After inputting your vital information, most of which I did on the watch rather than in the Suunto smartphone app, fitness insights begin to appear right away. The watch’s home screen is limited to telling you the time, date and your step count for the day.

Press the bottom-right button, though, and you can jump through a series of widgets containing info about your heart rate, stress levels, steps, calories burned, fitness level, sleep and overall activity for the week. There’s plenty to sink your teeth into here, but it’s a chore trying to locate what you want when you need it. After several days with the Suunto 3 Fitness, I was still learning how to access different data screens for each widget, which can involve pressing any one of three different buttons.

Suunto 3 Fitness review: A fine concept but underwhelming in execution

Even the watch’s main feature – its adaptive training guidance – is tricky to find.

Pressing the middle-right button reveals whether today is a workout day and how long and hard you need to exercise for but commencing the scheduled workout requires five further button presses, and checking your schedule for the rest of the week is more complicated still. Still, once you’ve figured it all out, the training guidance is pretty useful. On a workout day, your scheduled workout appears at the top of the list of different modes in the watch’s Exercise widget and will be labelled 0:25h Hard, 0:45h Easy, or similar.

This might sound a bit vague, but the great thing about this is that the watch doesn’t specify what type of exercise you need to do. Instead, it explains which heart-rate zone you need to exercise within (and how that should feel in terms of your breathing and sweating) and you can then pick from a range of different activities including running, cycling, pool swimming, walking, indoor training and more. Of course, if you’re super fit already you’ll struggle to reach zone 3 (the recommended HR zone for a hard workout) with a walk, so you need to use some common sense when it comes to picking an appropriate activity.
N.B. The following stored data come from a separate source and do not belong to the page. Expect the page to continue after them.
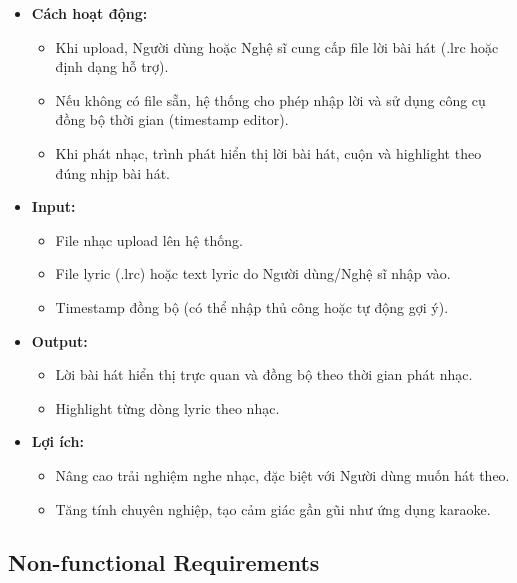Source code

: \documentclass[a4paper]{article}
\begin{document}
\begin{itemize}
    \item \textbf{Cách hoạt động:}
    \begin{itemize}
        \item Khi upload, Người dùng hoặc Nghệ sĩ cung cấp file lời bài hát (.lrc hoặc định dạng hỗ trợ).
        \item Nếu không có file sẵn, hệ thống cho phép nhập lời và sử dụng công cụ đồng bộ thời gian (timestamp editor).
        \item Khi phát nhạc, trình phát hiển thị lời bài hát, cuộn và highlight theo đúng nhịp bài hát.
    \end{itemize}

    \item \textbf{Input:}
    \begin{itemize}
        \item File nhạc upload lên hệ thống.
        \item File lyric (.lrc) hoặc text lyric do Người dùng/Nghệ sĩ nhập vào.
        \item Timestamp đồng bộ (có thể nhập thủ công hoặc tự động gợi ý).
    \end{itemize}

    \item \textbf{Output:}
    \begin{itemize}
        \item Lời bài hát hiển thị trực quan và đồng bộ theo thời gian phát nhạc.
        \item Highlight từng dòng lyric theo nhạc.
    \end{itemize}

    \item \textbf{Lợi ích:}
    \begin{itemize}
        \item Nâng cao trải nghiệm nghe nhạc, đặc biệt với Người dùng muốn hát theo.
        \item Tăng tính chuyên nghiệp, tạo cảm giác gần gũi như ứng dụng karaoke.
    \end{itemize}
\end{itemize}

\subsection{Non-functional Requirements}
\end{document}
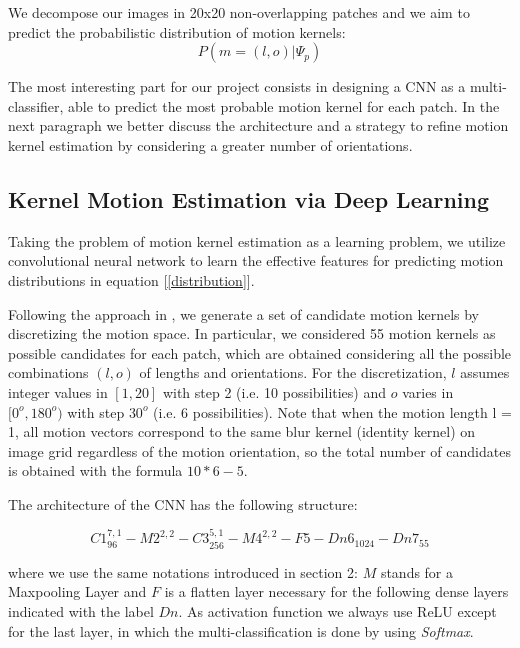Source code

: \documentclass[12pt,a4paper]{article}
\begin{document}
We decompose our images in 20x20 non-overlapping patches and we aim to predict the probabilistic distribution of motion kernels: 
\begin{equation}
P(m = (l, o)|\Psi_p)
\label{distribution}
\end{equation}

The most interesting part for our project consists in designing a CNN as a multi-classifier, able to predict the most probable motion kernel for each patch. In the next paragraph we better discuss the architecture and a strategy to refine motion kernel estimation by considering a greater number of orientations. 

\subsection{Kernel Motion Estimation via Deep Learning}

Taking the problem of motion kernel estimation as a learning problem, we utilize convolutional neural network to learn the effective features for predicting motion distributions in equation [\ref{distribution}].

Following the approach in \cite{S&Al}, we generate a set of candidate motion kernels by discretizing the motion space. In particular, we considered 55 motion kernels as possible candidates for each patch, which are obtained considering all the possible combinations $(l,o)$ of lengths and orientations. For the discretization, $l$ assumes integer values in $[1,20]$ with step 2 (i.e. 10 possibilities) and $o$ varies in $[0^o, 180^o)$ with step $30^o$ (i.e. 6 possibilities). Note that when
the motion length l = 1, all motion vectors correspond to
the same blur kernel (identity kernel) on image grid regardless of the motion orientation, so the total number of candidates is obtained with the formula $10*6-5$. 

The architecture of the CNN has the following structure:

\begin{equation}
C1_{96}^{7,1} - M2^{2,2} - C3_{256}^{5,1} - M4^{2,2} - F5 - Dn6_{1024} - Dn7_{55}
\end{equation}

where we use the same notations introduced in section 2: $M$ stands for a Maxpooling Layer and $F$ is a flatten layer necessary for the following dense layers indicated with the label $Dn$. As activation function we always use ReLU except for the last layer, in which the multi-classification is done by using \textit{Softmax}.
\end{document}
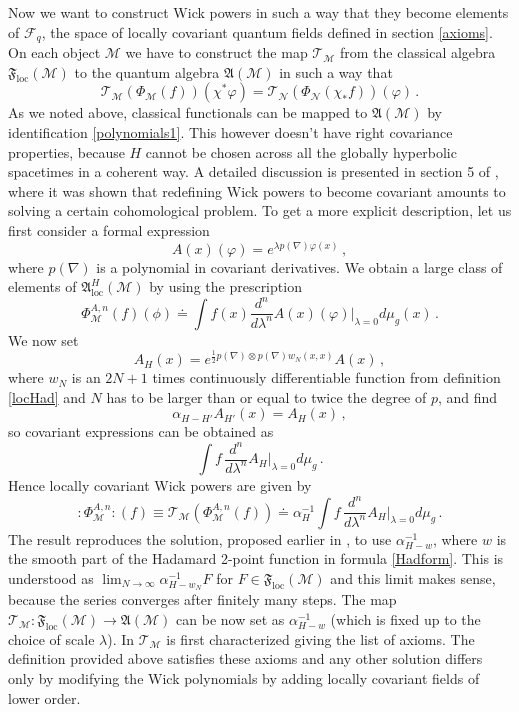\documentclass[12pt]{article}
\newcommand{\fA}{\mathfrak{A}}
\newcommand{\F}{\mathfrak{F}}
\newcommand{\Fcal}{\mathcal{F}}
\newcommand{\Ncal}{\mathcal{N}}
\newcommand{\Mcal}{\mathcal{M}}
\newcommand{\Tcal}{\mathcal{T}}
\newcommand{\loc}{\mathrm{loc}}
\newcommand{\al}{\alpha}
\newcommand{\la}{\lambda}
\newcommand{\ph}{\varphi}
\newcommand{\TT}{\Tcal}
\newcommand{\sst}[1]{\scriptscriptstyle{#1}}  %
\newcommand{\minus}{\sst{-1}}   %
\newcommand{\1}{\mathds{1}}                         %
\newcommand{\be}{\begin{equation}}
\newcommand{\ee}{\end{equation}}
\begin{document}
{{Now we want to construct Wick powers in such a way that they become elements of  $\Fcal_q$, the space of locally covariant quantum fields defined in section \ref{axioms}. On each object $\Mcal$ we have to construct the map ${\TT}_\Mcal$ from the classical algebra $\F_\loc(\Mcal)$ to the quantum algebra $\fA(\Mcal)$ in such a way that
\be
\label{covariance}
{\TT}_{\Mcal}(\Phi_{\Mcal}(f))(\chi^*\ph)={\TT}_{\Ncal}(\Phi_{\Ncal}(\chi_*f))(\ph)\,.
\ee
As we noted above, classical functionals can be mapped  to $\fA(\Mcal)$ by identification \eqref{polynomials1}. This however doesn't have right covariance properties, because $H$ cannot be chosen across all the globally hyperbolic spacetimes in a coherent way. A detailed discussion is presented in section 5 of \cite{BFV}, where it was shown that redefining Wick powers to become covariant amounts to solving a certain cohomological problem. To get a more explicit description, let us first consider a formal expression 
\[
A(x)(\ph)=e^{\la p(\nabla)\ph(x)}\,,
\]
where $p(\nabla)$ is a polynomial in covariant derivatives. We obtain a large class of elements of $\fA^{\sst H}_{\loc}(\Mcal)$ by using the prescription
\[
\Phi^{A,n}_{\Mcal}(f)(\phi)\doteq\int f(x)\frac{d^n}{d\la^n}A(x)(\ph)\big|_{\la=0}d\mu_g(x)\,.
\]
We now set
\[
A_H(x)=e^{\frac12p(\nabla)\otimes p(\nabla)w_N(x,x)}A(x)\,,
\]
where $w_N$ is an $2N + 1$ times continuously
differentiable function from definition \ref{locHad} and $N$ has to be larger than or equal to twice the degree of $p$, and find
\[
\al_{H-H'}A_{H'}(x)=A_H(x)\,,
\]
so covariant expressions can be obtained as
\[
\int f\,\frac{d^n}{d\la^n}A_H \big|_{\la=0}d\mu_g\,.
\]
Hence locally covariant Wick powers are given by
\[
:\Phi^{A,n}_{\Mcal}:(f)\equiv {\TT}_{\Mcal}(\Phi^{A,n}_{\Mcal}(f)) \doteq \al_H^{\minus} \int f\,\frac{d^n}{d\la^n}A_H \big|_{\la=0}d\mu_g\,.
\]
The result reproduces the solution, proposed earlier in \cite{HW}, to use $\al^{-1}_{H-w}$, where $w$ is the smooth part of the Hadamard 2-point function in formula \eqref{Hadform}. This is understood as $\lim_{N\rightarrow \infty} \al^{\minus}_{H-w_N}F$ for $F\in\F_{\loc}(\Mcal)$ and this limit makes sense, because the series converges after finitely many steps. The map ${\TT}_\Mcal:\F_\loc(\Mcal)\rightarrow\fA(\Mcal)$ can be now set as $\al^{-1}_{H-w}$ (which is fixed up to the choice of scale $\la$).  In \cite{HW}  ${\TT}_\Mcal$ is first characterized giving the list of axioms. The definition provided above satisfies these axioms and any other solution differs only by modifying the Wick polynomials by adding locally covariant fields of lower order.
}}
\end{document}
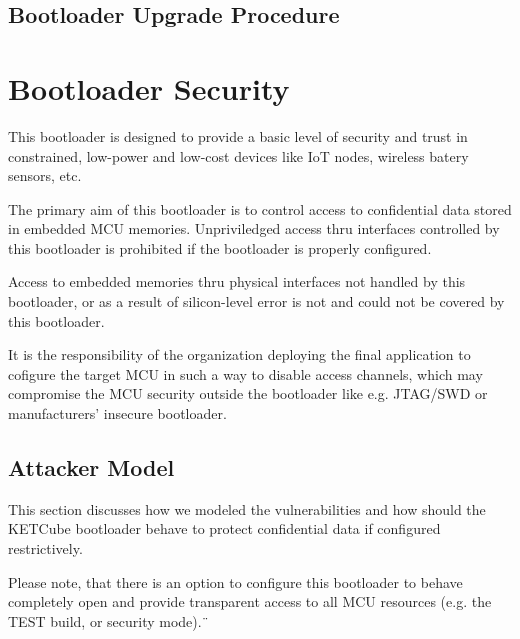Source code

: 
\subsection{Bootloader Upgrade Procedure}


\clearpage
\section{Bootloader Security} \label{sec:security}

This bootloader is designed to provide a basic level of security and trust in constrained,
low-power and low-cost devices like IoT nodes, wireless batery sensors, etc.

The primary aim of this bootloader is to control access to confidential data stored in embedded MCU memories.
Unpriviledged access thru interfaces controlled by this bootloader is prohibited if the bootloader is properly configured.

Access to embedded memories thru physical interfaces not handled by this bootloader, 
or as a result of silicon-level error is not and could not be covered by this bootloader.

It is the responsibility of the organization deploying the final application to cofigure the target MCU
in such a way to disable access channels, which may compromise the MCU security outside the bootloader like
e.g. JTAG/SWD or manufacturers' insecure bootloader.

\subsection{Attacker Model} \label{sec:security:model}

This section discusses how we modeled the vulnerabilities and how should the KETCube bootloader behave to protect confidential data if configured restrictively.

Please note, that there is an option to configure this bootloader to behave completely open and provide transparent access to all MCU resources (e.g. the TEST build, or  security mode).¨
But for more casual fitness enthusiasts, it’s excellent that the device lets you choose whatever you enjoy doing.

Suunto 3 Fitness review: Performance

If you start an outdoor activity when your phone isn’t connected the watch will prompt you to open the Suunto app so it can use the phone’s GPS to track your speed and position. However, if you prefer to leave your phone behind, you can ignore this message altogether and track an activity using only the watch’s accelerometer. The app then guides you through the session, showing you your target HR zone and alerts when you need to speed up or slow down.

On paper, that sounds great, but there are problems. The biggest was that we found the watch’s heart rate sensor somewhat unreliable. On one bike ride across London, for example, it took around ten minutes before the watch registered a pulse higher than 80bpm, despite me repeatedly checking it was securely attached to my wrist.

Then, with no obvious reason, it suddenly shot up to over 100bpm. READ NEXT: Best smartwatch Cycling can often wreak havoc with optical heart rate sensors but fortunately the Suunto 3 Fitness is compatible with Bluetooth sensors, so connecting a chest strap is the best idea if you do a lot of cycling.

The connected GPS feature generally worked well, though. It usually found a fix within a few seconds, and adds a range of useful live data including distance and speed to workouts, where it’s only estimated if you leave your phone behind. So far, so good.

The GPS was accurate, too, but what did cause a few problems was that the watch occasionally lost connection from my phone midway through a workout. Typically, this issue resolved itself in due course but when I reviewed an affected activity in the Suunto app later, the speed data clearly wasn’t entirely accurate, showing maximum speeds of up to 360 km/h. Ultimately, if you want to objectively know when you’re running faster and further, you’re always better off with built-in GPS.

Suunto 3 Fitness review: A fine concept but underwhelming in execution

Outside the adaptive training tools, one of the watch’s most interesting features is its stress-tracker.

Using heart-rate variability data, the watch tells you whether you’re stressed, recovering, active or inactive and how long you’ve been in that state. At the touch of a button you can also see what percentage of your total “resources” you have left – how much energy you have left, if you like. Armed with this information, you should be able to establish whether it’s a good time to exercise, or crash on the sofa instead.

It’s not clear whether this data factors into how the Suunto 3 Fitness plans your schedule, but I’m unconvinced at how useful it is, particularly the resources figure. To give an example, one day, when I woke feeling drained and unwell, the watch told me I had 88% percent of my resources remaining, while on other occasions, especially when consulted later in the day, it said I had fewer resources even when I felt full of energy. In short, it’s difficult to know what you can do with this information, especially if it you don’t trust that it reflects how you’re feeling at the time.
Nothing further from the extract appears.